Basada en esas y otras noticias, la antropóloga Laurette Séjourné
dedica parte de sus investigaciones a seguir la pista a los vestigios
matriarcales que se observan en algunas comunidades nativas del Nuevo
Mundo, como el hecho de que “el hombre no se avergüenza de hacer las
tareas juzgadas en otras partes como indignas del sexo fuerte”. Una de
las pruebas, a su entender, se puede apreciar en lo que ocurría en
Ecuador y en los alrededores del Cuzco, donde, según Cieza de León, las
mujeres labraban los campos y beneficiaban las tierras y las mieses, y
los maridos hilaban, tejían y se ocupaban en hacer ropas. Además, hay
que tomar en cuenta lo que fray Bartolomé dice de los hombres que no
eran “para mujeres” o habían perdido su virilidad, los cuales usaban
“vestidos femíneos, para dar noticia de su defecto, pues se habían de
ocupar en hacer las haciendas y ejercicios de mujeres”.
Una
de esas comunidades es la chorotega. Por mandato del gobernador
Pedrarias Dávila, fray Francisco de Bobadilla efectuó una entrevista a
los nativos de Nicaragua durante el tiempo que pasó en esa región
adoctrinándolos; dicha entrevista la reprodujo Gonzalo Fernández de
Oviedo en su Historia general y natural de las Indias, en la
cual se pueden apreciar los muchos privilegios que tenían las mujeres
chorotegas. Empezaré por explicar quiénes eran los chorotegas o mangues:
descendientes de los habitantes de Chiapas, México, los chorotegas se
establecieron en la reducida región de la Gran Nicoya, hacia el siglo
XIV D.C. Clavijero cuenta que “al llegar a Xoconusco, [los chiapanecas]
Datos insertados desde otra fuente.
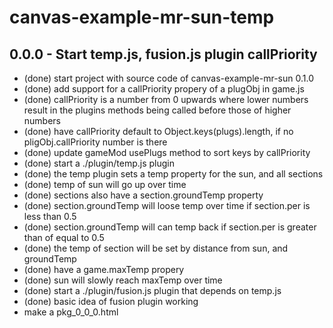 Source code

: # canvas-example-mr-sun-temp

## 0.0.0 - Start temp.js, fusion.js plugin callPriority
* (done) start project with source code of canvas-example-mr-sun 0.1.0
* (done) add support for a callPriority propery of a plugObj in game.js
* (done) callPriority is a number from 0 upwards where lower numbers result in the plugins methods being called before those of higher numbers
* (done) have callPriority default to Object.keys(plugs).length, if no pligObj.callPriority number is there
* (done) update gameMod usePlugs method to sort keys by callPriority
* (done) start a ./plugin/temp.js plugin
* (done) the temp plugin sets a temp property for the sun, and all sections
* (done) temp of sun will go up over time
* (done) sections also have a section.groundTemp property
* (done) section.groundTemp will loose temp over time if section.per is less than 0.5
* (done) section.groundTemp will can temp back if section.per is greater than of equal to 0.5
* (done) the temp of section will be set by distance from sun, and groundTemp
* (done) have a game.maxTemp propery
* (done) sun will slowly reach maxTemp over time
* (done) start a ./plugin/fusion.js plugin that depends on temp.js
* (done) basic idea of fusion plugin working
* make a pkg\_0\_0\_0.html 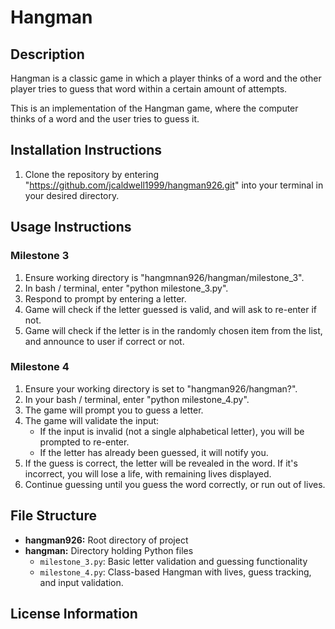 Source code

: # Hangman

## Description
Hangman is a classic game in which a player thinks of a word and the other player tries to guess that word within a certain amount of attempts.

This is an implementation of the Hangman game, where the computer thinks of a word and the user tries to guess it. 

## Installation Instructions

1. Clone the repository by entering "https://github.com/jcaldwell1999/hangman926.git" into your terminal in your desired directory.

## Usage Instructions

### Milestone 3 

1. Ensure working directory is "hangmnan926/hangman/milestone_3".
1. In bash / terminal, enter "python milestone_3.py".
1. Respond to prompt by entering a letter.
1. Game will check if the letter guessed is valid, and will ask to re-enter if not.
1. Game will check if the letter is in the randomly chosen item from the list, and announce to user if correct or not.

### Milestone 4

1. Ensure your working directory is set to "hangman926/hangman?".
1. In your bash / terminal, enter "python milestone_4.py".
1. The game will prompt you to guess a letter.
1. The game will validate the input:
    - If the input is invalid (not a single alphabetical letter), you will be prompted to re-enter.
    - If the letter has already been guessed, it will notify you.
1. If the guess is correct, the letter will be revealed in the word. If it's incorrect, you will lose a life, with remaining lives displayed.
1. Continue guessing until you guess the word correctly, or run out of lives.


## File Structure

- **hangman926:** Root directory of project
- **hangman:** Directory holding Python files
    - `milestone_3.py`: Basic letter validation and guessing functionality
    - `milestone_4.py`: Class-based Hangman with lives, guess tracking, and input validation.

## License Information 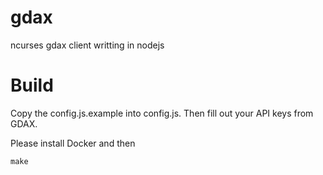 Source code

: # gdax

ncurses gdax client writting in nodejs

# Build

Copy the config.js.example into config.js.  Then fill out your API keys from GDAX.  

Please install Docker and then 

`make`
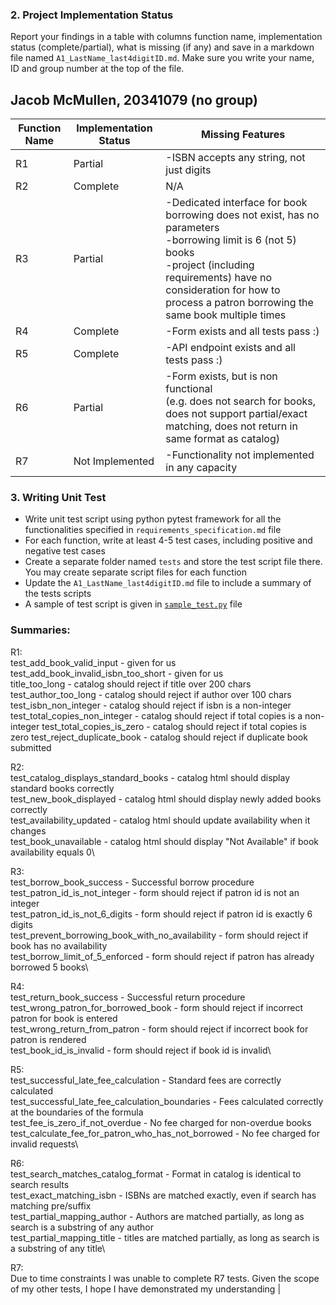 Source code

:

### 2. Project Implementation Status

Report your findings in a table with columns function name, 
implementation status (complete/partial), what is missing (if any) 
and save in a markdown file named `A1_LastName_last4digitID.md`. Make 
sure you write your name, ID and group number at the top of the file.

## Jacob McMullen, 20341079 (no group)

| Function Name | Implementation Status | Missing Features                                                                                                                                                                                                                               |
|---------------|-----------------------|------------------------------------------------------------------------------------------------------------------------------------------------------------------------------------------------------------------------------------------------|
| R1            | Partial               | -ISBN accepts any string, not just digits                                                                                                                                                                                                      |
| R2            | Complete              | N/A                                                                                                                                                                                                                                            |
| R3            | Partial               | -Dedicated interface for book borrowing does not exist, has no parameters<br>-borrowing limit is 6 (not 5) books<br>-project (including requirements) have no consideration for how to process a patron borrowing the same book multiple times |
| R4            | Complete              | -Form exists and all tests pass :)                                                                                                                                                                                                             |
| R5            | Complete              | -API endpoint exists and all tests pass :)                                                                                                                                                                                                     |
| R6            | Partial               | -Form exists, but is non functional<br>(e.g. does not search for books, does not support partial/exact matching, does not return in same format as catalog)                                                                                    |
| R7            | Not Implemented       | -Functionality not implemented in any capacity                                                                                                                                                                                                 |

### 3. Writing Unit Test
- Write unit test script using python pytest framework for all the functionalities specified in `requirements_specification.md` file
- For each function, write at least 4-5 test cases, including positive and negative test cases
- Create a separate folder named `tests` and store the test script file there. You may create separate script files for each function
- Update the `A1_LastName_last4digitID.md` file to include a summary of the tests scripts
- A sample of test script is given in [`sample_test.py`](sample_test.py) file  

### Summaries:

R1:\
test_add_book_valid_input - given for us\
test_add_book_invalid_isbn_too_short - given for us\
title_too_long - catalog should reject if title over 200 chars\
test_author_too_long - catalog should reject if author over 100 chars
test_isbn_non_integer - catalog should reject if isbn is a non-integer
test_total_copies_non_integer - catalog should reject if total copies is a non-integer
test_total_copies_is_zero - catalog should reject if total copies is zero
test_reject_duplicate_book - catalog should reject if duplicate book submitted

R2:\
test_catalog_displays_standard_books - catalog html should display standard books correctly\
test_new_book_displayed - catalog html should display newly added books correctly\
test_availability_updated - catalog html should update availability when it changes\
test_book_unavailable - catalog html should display "Not Available" if book availability equals 0\

R3:\
test_borrow_book_success - Successful borrow procedure\
test_patron_id_is_not_integer - form should reject if patron id is not an integer\
test_patron_id_is_not_6_digits - form should reject if patron id is exactly 6 digits\
test_prevent_borrowing_book_with_no_availability - form should reject if book has no availability\
test_borrow_limit_of_5_enforced - form should reject if patron has already borrowed 5 books\

R4:\
test_return_book_success - Successful return procedure\
test_wrong_patron_for_borrowed_book - form should reject if incorrect patron for book is entered\
test_wrong_return_from_patron - form should reject if incorrect book for patron is rendered\
test_book_id_is_invalid - form should reject if book id is invalid\

R5:\
test_successful_late_fee_calculation - Standard fees are correctly calculated\
test_successful_late_fee_calculation_boundaries - Fees calculated correctly at the boundaries of the formula\
test_fee_is_zero_if_not_overdue - No fee charged for non-overdue books\
test_calculate_fee_for_patron_who_has_not_borrowed - No fee charged for invalid requests\

R6:\
test_search_matches_catalog_format - Format in catalog is identical to search results\
test_exact_matching_isbn - ISBNs are matched exactly, even if search has matching pre/suffix\
test_partial_mapping_author - Authors are matched partially, as long as search is a substring of any author\
test_partial_mapping_title - titles are matched partially, as long as search is a substring of any title\

R7:\
Due to time constraints I was unable to complete R7 tests. Given the scope of my other tests, I hope I have demonstrated my understanding                                                                                                                                                                                                  |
se dividieron, yendo unos a poblar Nicaragua y quedaron los restantes
en Chiapas”. La Gran Nicoya, donde se establecieron, constituía un
puente entre el norte y el sur y por tanto, el entrecruce de varias
culturas, como las de Colombia en el año 1000 D.C., otra de México,
cincuenta años después de la chorotega y la de los caribes de Venezuela,
en 1400 D.C.. La influencia de todas ellas sobre los chorotegas se
puede apreciar en algunas de las costumbres, en especial las de los
aztecas, pues practicaban, como ellos, la antropofagia ritual; de
Colombia, el tratamiento del oro por el vaciado en cera.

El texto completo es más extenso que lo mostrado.